● How to complete this task:
Where a line below holds the string "hypertarget", copy that line.

● Exercise data:
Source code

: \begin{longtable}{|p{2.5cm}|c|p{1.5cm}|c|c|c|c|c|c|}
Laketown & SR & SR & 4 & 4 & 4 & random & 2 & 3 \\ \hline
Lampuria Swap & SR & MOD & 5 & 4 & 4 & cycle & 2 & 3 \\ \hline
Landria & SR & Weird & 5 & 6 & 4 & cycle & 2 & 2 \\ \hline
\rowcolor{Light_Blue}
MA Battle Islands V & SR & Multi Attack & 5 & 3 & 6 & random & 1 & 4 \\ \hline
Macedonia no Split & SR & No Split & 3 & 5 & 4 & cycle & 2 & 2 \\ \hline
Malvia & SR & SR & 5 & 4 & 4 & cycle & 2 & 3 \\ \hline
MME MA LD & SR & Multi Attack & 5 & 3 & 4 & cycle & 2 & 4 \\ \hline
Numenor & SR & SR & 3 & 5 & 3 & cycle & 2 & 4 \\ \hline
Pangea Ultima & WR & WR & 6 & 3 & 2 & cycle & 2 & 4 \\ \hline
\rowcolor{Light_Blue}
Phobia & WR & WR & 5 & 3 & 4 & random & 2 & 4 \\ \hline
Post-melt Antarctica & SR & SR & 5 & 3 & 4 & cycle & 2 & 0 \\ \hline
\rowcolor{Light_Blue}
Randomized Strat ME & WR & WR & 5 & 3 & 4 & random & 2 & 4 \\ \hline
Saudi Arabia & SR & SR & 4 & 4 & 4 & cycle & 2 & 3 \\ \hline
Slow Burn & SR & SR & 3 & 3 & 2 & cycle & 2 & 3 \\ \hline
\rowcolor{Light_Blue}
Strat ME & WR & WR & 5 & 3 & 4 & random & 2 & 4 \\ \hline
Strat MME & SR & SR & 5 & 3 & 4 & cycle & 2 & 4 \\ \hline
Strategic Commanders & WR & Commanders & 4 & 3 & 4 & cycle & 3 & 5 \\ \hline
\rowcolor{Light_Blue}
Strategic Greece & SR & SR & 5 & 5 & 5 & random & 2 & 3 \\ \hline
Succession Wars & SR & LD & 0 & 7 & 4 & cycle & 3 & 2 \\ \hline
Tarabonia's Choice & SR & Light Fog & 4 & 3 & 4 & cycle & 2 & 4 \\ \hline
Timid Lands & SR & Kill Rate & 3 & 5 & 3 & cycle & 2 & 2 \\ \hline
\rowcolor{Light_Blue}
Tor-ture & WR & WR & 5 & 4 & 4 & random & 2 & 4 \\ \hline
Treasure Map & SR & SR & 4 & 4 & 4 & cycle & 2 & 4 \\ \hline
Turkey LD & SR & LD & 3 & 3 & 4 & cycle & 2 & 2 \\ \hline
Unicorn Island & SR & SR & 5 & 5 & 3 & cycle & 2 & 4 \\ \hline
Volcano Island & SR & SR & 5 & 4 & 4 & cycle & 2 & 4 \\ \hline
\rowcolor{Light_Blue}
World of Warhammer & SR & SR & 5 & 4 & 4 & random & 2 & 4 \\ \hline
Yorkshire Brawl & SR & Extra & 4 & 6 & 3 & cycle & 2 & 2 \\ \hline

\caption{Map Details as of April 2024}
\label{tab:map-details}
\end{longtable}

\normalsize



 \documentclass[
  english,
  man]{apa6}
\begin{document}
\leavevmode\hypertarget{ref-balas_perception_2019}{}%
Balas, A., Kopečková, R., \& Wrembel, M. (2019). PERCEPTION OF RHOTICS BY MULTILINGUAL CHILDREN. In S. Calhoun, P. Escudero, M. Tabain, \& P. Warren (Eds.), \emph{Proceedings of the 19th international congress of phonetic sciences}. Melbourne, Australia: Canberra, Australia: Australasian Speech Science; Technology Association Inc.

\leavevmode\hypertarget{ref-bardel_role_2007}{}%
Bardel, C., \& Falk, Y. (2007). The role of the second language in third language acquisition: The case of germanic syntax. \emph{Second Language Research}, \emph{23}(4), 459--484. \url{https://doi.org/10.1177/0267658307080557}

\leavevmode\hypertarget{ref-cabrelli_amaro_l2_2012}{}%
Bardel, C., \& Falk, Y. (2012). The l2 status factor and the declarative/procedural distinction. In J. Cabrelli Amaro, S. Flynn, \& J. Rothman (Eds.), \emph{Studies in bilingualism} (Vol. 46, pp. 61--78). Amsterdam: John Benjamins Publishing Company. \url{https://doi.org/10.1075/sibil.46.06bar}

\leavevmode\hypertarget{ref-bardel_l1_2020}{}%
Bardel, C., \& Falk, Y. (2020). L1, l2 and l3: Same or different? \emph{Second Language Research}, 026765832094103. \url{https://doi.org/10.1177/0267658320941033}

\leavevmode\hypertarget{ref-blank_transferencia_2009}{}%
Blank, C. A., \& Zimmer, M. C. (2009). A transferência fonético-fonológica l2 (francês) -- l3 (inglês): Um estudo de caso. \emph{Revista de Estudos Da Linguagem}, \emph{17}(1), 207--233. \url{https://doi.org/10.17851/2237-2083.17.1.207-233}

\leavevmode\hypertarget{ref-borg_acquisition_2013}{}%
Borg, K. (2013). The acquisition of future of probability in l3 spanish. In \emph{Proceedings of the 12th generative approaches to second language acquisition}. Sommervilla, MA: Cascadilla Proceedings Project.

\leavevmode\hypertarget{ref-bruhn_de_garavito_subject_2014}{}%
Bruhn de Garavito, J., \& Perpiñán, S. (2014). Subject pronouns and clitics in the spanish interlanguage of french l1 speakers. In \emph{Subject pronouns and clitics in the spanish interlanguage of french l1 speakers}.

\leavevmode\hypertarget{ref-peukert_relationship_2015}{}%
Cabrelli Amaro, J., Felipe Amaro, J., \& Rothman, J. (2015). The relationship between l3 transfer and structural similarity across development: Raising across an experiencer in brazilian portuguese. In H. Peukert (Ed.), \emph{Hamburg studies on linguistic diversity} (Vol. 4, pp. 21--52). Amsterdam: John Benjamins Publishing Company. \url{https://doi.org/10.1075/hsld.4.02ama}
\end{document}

● Solution to this exercise:
\leavevmode\hypertarget{ref-balas_perception_2019}{}%
\leavevmode\hypertarget{ref-bardel_role_2007}{}%
\leavevmode\hypertarget{ref-cabrelli_amaro_l2_2012}{}%
\leavevmode\hypertarget{ref-bardel_l1_2020}{}%
\leavevmode\hypertarget{ref-blank_transferencia_2009}{}%
\leavevmode\hypertarget{ref-borg_acquisition_2013}{}%
\leavevmode\hypertarget{ref-bruhn_de_garavito_subject_2014}{}%
\leavevmode\hypertarget{ref-peukert_relationship_2015}{}%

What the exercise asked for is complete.